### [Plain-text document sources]
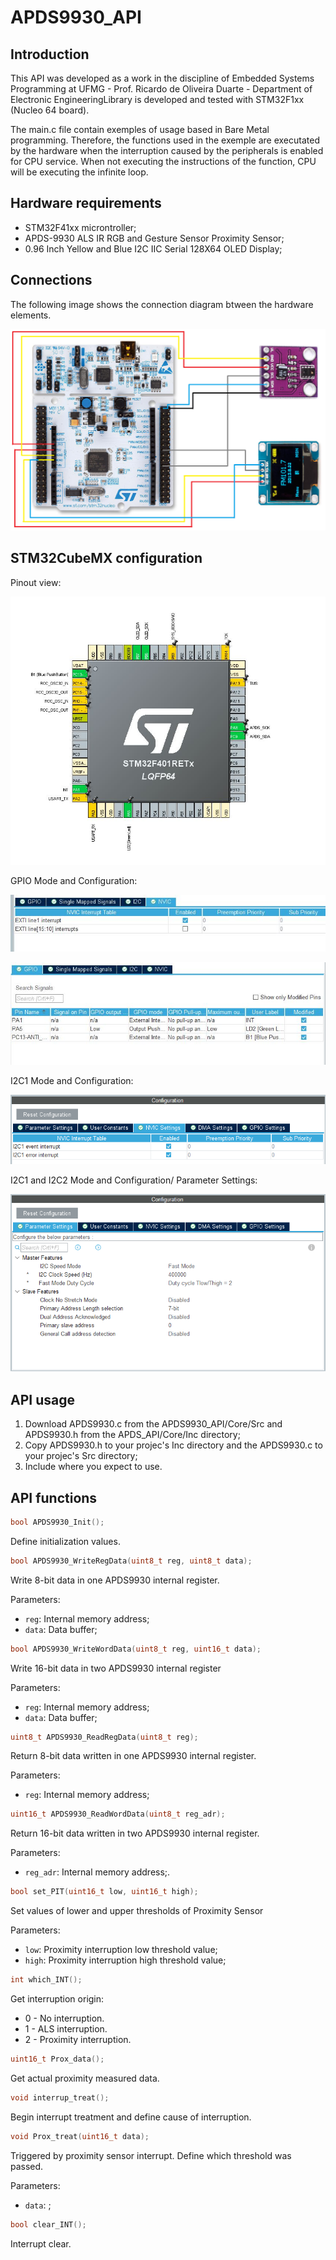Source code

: # APDS9930_API

## Introduction
This API was developed as a work in the discipline of Embedded Systems Programming at UFMG - Prof. Ricardo de Oliveira Duarte - Department of Electronic EngineeringLibrary is 
developed and tested with STM32F1xx (Nucleo 64 board). 

The main.c file contain exemples of usage based in Bare Metal programming. Therefore, the functions used in the exemple are executated by the hardware when the interruption caused by the peripherals is enabled for CPU service. When not executing the instructions of the function, CPU will be executing the infinite loop.

## Hardware requirements
* STM32F41xx microntroller;
* APDS-9930 ALS IR RGB and Gesture Sensor Proximity Sensor;
* 0.96 Inch Yellow and Blue I2C IIC Serial 128X64 OLED Display;

## Connections
The following image shows the connection diagram btween the hardware elements. 

![Connection diagram](Images/C_Diagram.png)

## STM32CubeMX configuration
Pinout view:

![Connection diagram](Images/Pinout.jpg)

GPIO Mode and Configuration:

![Connection diagram](Images/EXTI.jpg)

![Connection diagram](Images/GPIO.jpg)

I2C1 Mode and Configuration:

![Connection diagram](Images/i2c1.PNG)

I2C1 and I2C2 Mode and Configuration/ Parameter Settings:

![Connection diagram](Images/i2c_c.PNG)

  
## API usage
1. Download APDS9930.c from the APDS9930_API/Core/Src and APDS9930.h from the APDS_API/Core/Inc 
directory;
2. Copy APDS9930.h to your projec's Inc directory and the APDS9930.c to your projec's Src directory;
3. Include where you expect to use.

## API functions
```C
bool APDS9930_Init();
```
 Define initialization values.
 
 
 ```C
 bool APDS9930_WriteRegData(uint8_t reg, uint8_t data);
 ```
Write 8-bit data in one APDS9930 internal register.

Parameters:
  * ```reg```: Internal memory address;
  * ```data```: Data buffer;
 
 
```C
bool APDS9930_WriteWordData(uint8_t reg, uint16_t data);
```
Write 16-bit data in two APDS9930 internal register

Parameters:
  * ```reg```: Internal memory address;
  * ```data```: Data buffer;


```C
uint8_t APDS9930_ReadRegData(uint8_t reg);
```
Return 8-bit data written in one APDS9930 internal register.

Parameters:
  * ```reg```: Internal memory address;


```C
uint16_t APDS9930_ReadWordData(uint8_t reg_adr);
```
Return 16-bit data written in two APDS9930 internal register.

Parameters:
  * ```reg_adr```: Internal memory address;.


```C
bool set_PIT(uint16_t low, uint16_t high);
```
Set values of lower and upper thresholds of Proximity Sensor

Parameters:
  * ```low```: Proximity interruption low threshold value;
  * ```high```: Proximity interruption high threshold value;


```C
int which_INT();
```
Get interruption origin:
  *	0 - No interruption.
  *	1 - ALS interruption.
  *	2 - Proximity interruption.


```C
uint16_t Prox_data();
```
Get actual proximity measured data.


```C
void interrup_treat();
```
Begin interrupt treatment and define cause of interruption.


```C
void Prox_treat(uint16_t data);
```
Triggered by proximity sensor interrupt. Define which threshold was passed.

Parameters:
  * ```data```: ;


```C
bool clear_INT();
```
Interrupt clear.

### [Problem details]
The answer must be all the lines above that hold the word "Return".

### [Answer space]
Return 8-bit data written in one APDS9930 internal register.
Return 16-bit data written in two APDS9930 internal register.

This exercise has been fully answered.